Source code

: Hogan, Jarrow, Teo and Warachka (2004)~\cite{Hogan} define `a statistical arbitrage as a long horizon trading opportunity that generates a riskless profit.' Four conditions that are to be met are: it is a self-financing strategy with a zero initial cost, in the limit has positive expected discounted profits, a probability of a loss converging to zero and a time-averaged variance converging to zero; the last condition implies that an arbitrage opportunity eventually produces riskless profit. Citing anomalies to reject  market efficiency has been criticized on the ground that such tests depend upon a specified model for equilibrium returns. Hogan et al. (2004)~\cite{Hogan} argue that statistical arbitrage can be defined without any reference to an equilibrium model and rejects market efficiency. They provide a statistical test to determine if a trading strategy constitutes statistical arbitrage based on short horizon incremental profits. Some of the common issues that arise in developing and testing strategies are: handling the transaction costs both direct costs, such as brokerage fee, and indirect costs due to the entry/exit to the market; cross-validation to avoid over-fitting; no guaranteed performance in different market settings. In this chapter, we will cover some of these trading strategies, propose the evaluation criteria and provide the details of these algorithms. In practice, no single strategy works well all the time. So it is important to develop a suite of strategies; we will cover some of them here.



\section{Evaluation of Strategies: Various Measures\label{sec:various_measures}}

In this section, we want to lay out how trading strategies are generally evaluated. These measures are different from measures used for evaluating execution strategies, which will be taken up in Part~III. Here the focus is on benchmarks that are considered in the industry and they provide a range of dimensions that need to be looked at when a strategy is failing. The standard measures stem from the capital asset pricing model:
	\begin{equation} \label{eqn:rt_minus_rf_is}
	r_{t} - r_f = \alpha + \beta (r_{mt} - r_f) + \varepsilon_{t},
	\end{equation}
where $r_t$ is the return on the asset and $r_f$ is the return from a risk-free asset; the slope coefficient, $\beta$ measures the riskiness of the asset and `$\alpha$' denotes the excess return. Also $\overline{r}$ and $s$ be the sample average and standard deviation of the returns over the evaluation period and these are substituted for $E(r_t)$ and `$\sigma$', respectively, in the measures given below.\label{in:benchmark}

━━━━━━━━━━━━━━━━

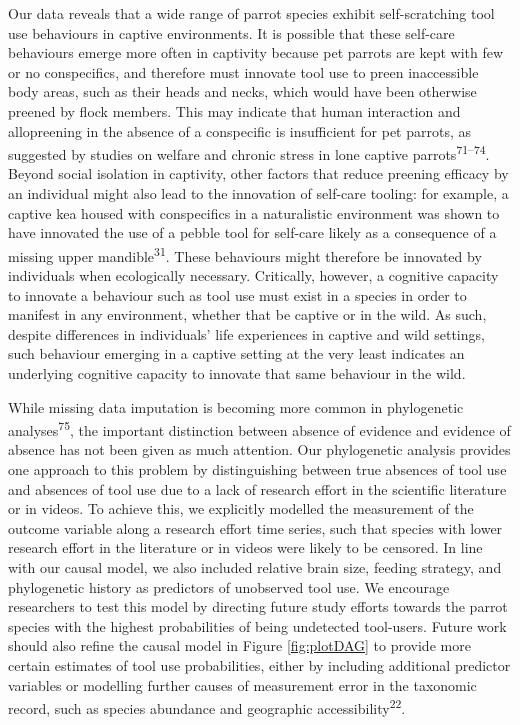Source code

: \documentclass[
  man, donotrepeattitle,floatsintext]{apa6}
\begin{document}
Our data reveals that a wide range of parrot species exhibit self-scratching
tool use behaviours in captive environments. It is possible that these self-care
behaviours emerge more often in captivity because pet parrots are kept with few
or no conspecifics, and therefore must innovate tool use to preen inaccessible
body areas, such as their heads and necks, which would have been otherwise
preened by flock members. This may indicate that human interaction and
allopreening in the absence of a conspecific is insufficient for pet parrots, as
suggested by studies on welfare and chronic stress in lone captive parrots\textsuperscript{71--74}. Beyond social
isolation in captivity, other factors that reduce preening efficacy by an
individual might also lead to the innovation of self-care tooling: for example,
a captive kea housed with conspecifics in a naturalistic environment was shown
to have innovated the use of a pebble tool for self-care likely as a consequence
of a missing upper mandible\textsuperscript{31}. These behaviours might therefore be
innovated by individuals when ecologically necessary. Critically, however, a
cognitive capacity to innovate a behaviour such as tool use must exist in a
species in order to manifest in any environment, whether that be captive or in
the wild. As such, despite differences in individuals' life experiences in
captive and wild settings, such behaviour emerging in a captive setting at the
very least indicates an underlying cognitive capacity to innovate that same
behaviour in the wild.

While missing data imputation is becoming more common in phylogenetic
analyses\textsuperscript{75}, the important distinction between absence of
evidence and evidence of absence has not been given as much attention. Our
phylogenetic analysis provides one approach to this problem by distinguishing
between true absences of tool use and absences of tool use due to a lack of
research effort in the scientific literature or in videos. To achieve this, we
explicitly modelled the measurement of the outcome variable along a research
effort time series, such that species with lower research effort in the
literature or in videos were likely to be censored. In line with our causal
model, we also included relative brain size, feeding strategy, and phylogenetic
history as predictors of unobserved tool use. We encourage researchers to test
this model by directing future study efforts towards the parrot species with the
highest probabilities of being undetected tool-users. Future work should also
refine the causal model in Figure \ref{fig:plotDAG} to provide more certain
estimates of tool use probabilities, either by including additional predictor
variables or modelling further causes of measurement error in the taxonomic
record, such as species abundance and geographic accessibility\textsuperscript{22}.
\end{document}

━━━━━━━━━━━━━━━━

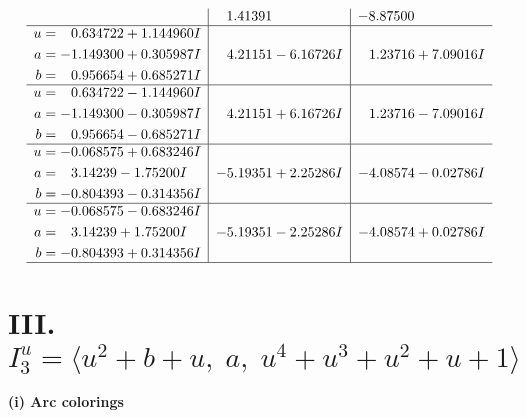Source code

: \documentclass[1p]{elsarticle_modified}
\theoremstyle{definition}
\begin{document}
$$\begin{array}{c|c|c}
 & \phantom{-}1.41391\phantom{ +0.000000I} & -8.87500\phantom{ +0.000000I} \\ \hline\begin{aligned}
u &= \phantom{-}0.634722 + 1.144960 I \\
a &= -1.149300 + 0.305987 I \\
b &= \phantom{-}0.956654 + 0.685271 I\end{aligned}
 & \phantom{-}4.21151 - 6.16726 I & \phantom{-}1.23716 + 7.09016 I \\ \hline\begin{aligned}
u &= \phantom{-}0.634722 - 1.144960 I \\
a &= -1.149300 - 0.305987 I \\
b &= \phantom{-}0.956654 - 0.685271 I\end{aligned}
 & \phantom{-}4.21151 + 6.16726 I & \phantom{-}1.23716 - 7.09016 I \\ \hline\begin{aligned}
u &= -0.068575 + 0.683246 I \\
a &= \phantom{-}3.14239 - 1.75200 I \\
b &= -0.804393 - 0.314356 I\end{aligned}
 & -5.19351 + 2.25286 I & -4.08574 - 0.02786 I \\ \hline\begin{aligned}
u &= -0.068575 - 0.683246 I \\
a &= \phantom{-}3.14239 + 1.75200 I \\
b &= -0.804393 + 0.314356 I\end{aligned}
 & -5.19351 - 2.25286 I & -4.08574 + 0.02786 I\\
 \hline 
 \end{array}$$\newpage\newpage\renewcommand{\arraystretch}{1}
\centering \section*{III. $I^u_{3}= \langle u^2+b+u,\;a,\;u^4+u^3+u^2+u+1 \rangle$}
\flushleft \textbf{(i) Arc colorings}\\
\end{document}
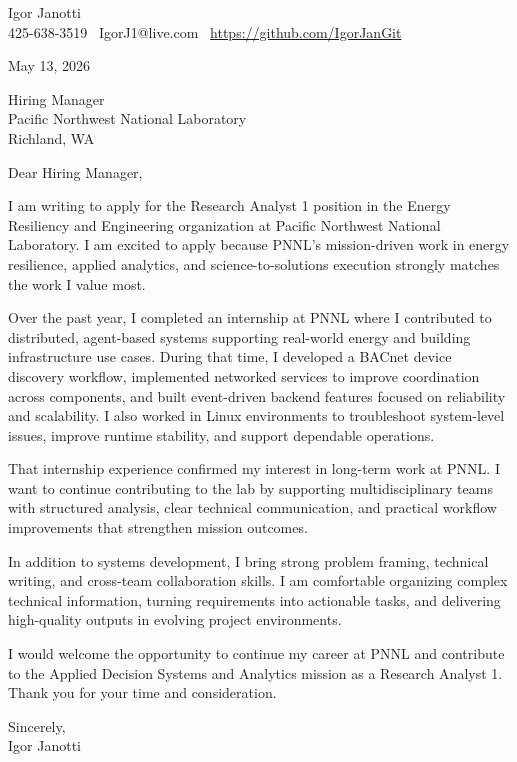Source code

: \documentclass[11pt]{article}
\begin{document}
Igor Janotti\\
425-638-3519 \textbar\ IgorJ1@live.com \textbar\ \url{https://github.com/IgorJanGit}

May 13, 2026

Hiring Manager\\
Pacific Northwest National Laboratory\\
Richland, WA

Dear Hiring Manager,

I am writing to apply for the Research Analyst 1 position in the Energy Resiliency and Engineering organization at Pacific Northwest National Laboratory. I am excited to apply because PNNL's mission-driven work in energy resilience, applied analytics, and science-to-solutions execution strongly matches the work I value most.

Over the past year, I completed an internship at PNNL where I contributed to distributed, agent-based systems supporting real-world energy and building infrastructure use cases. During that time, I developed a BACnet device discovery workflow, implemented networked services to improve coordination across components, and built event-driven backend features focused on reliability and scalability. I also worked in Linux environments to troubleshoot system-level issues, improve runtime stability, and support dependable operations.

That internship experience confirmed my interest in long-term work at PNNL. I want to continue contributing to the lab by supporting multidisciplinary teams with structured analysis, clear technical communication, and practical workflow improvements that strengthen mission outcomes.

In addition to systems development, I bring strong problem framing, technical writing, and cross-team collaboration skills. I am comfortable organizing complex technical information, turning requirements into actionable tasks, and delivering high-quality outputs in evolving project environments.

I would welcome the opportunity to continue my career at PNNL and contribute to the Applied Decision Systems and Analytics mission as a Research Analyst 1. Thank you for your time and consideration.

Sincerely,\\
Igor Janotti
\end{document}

━━━━━━━━━━━━━━━━

**GOAL OF THE EXERCISE:**
Precisely those lines above that run from the line with "a &= -1.149300 + 0.305987 I \\" up to and including the line with "I am writing" are to be set down, with the pictures omitted.

**THE ANSWER:**
a &= -1.149300 + 0.305987 I \\
b &= \phantom{-}0.956654 + 0.685271 I\end{aligned}
 & \phantom{-}4.21151 - 6.16726 I & \phantom{-}1.23716 + 7.09016 I \\ \hline\begin{aligned}
u &= \phantom{-}0.634722 - 1.144960 I \\
a &= -1.149300 - 0.305987 I \\
b &= \phantom{-}0.956654 - 0.685271 I\end{aligned}
 & \phantom{-}4.21151 + 6.16726 I & \phantom{-}1.23716 - 7.09016 I \\ \hline\begin{aligned}
u &= -0.068575 + 0.683246 I \\
a &= \phantom{-}3.14239 - 1.75200 I \\
b &= -0.804393 - 0.314356 I\end{aligned}
 & -5.19351 + 2.25286 I & -4.08574 - 0.02786 I \\ \hline\begin{aligned}
u &= -0.068575 - 0.683246 I \\
a &= \phantom{-}3.14239 + 1.75200 I \\
b &= -0.804393 + 0.314356 I\end{aligned}
 & -5.19351 - 2.25286 I & -4.08574 + 0.02786 I\\
 \hline 
 \end{array}$$\newpage\newpage\renewcommand{\arraystretch}{1}
\centering \section*{III. $I^u_{3}= \langle u^2+b+u,\;a,\;u^4+u^3+u^2+u+1 \rangle$}
\flushleft \textbf{(i) Arc colorings}\\
\end{document}
Source code

: \documentclass[11pt]{article}
\begin{document}
Igor Janotti\\
425-638-3519 \textbar\ IgorJ1@live.com \textbar\ \url{https://github.com/IgorJanGit}

May 13, 2026

Hiring Manager\\
Pacific Northwest National Laboratory\\
Richland, WA

Dear Hiring Manager,

I am writing to apply for the Research Analyst 1 position in the Energy Resiliency and Engineering organization at Pacific Northwest National Laboratory. I am excited to apply because PNNL's mission-driven work in energy resilience, applied analytics, and science-to-solutions execution strongly matches the work I value most.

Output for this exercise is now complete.